Combined Treatment of Lung Cancer, Extends Life Expectancy of Patients
July 27, 2006 by Gloria Gamat
Filed under Diseases & Conditions
For lung cancer, the standard treatment is surgery. BUT, only one-third of patients with early stage lung cancer qualify for surgery because of other underlying medical conditions.
And so, radiation therapy has long been used on inoperable lung cancer.
More recently, doctors have been using radiofrequency ablation (RFA) and microwave ablation: these processes heat tumors to destroy them.
Those patients that cannot have surgery or radiation have a median survival of about one year. According to researchers at Rhode Island Hospital, by combining thermal ablation with radiation therapy will extend the average life expectancy and decrease recurrences of tumors in patients who have early stages of inoperable lung cancer.

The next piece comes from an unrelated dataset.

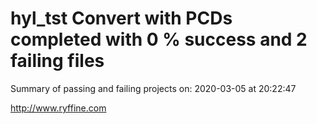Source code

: # hyl_tst Convert with PCDs completed with 0 % success and 2 failing files

Summary of passing and failing projects on: 2020-03-05 at 20:22:47

http://www.ryffine.com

“This study shows us that even patients who are not eligible for surgery can still get very good results,” says senior author Damian Dupuy, MD, director of ultrasound at Rhode Island Hospital and professor of diagnostic imaging at Brown Medical School, both in Providence, RI. “By combining thermal ablation and radiation, you have a better chance of survival than with either treatment alone.”
The results are published in the July issue of the Journal of Vascular and Interventional Radiology.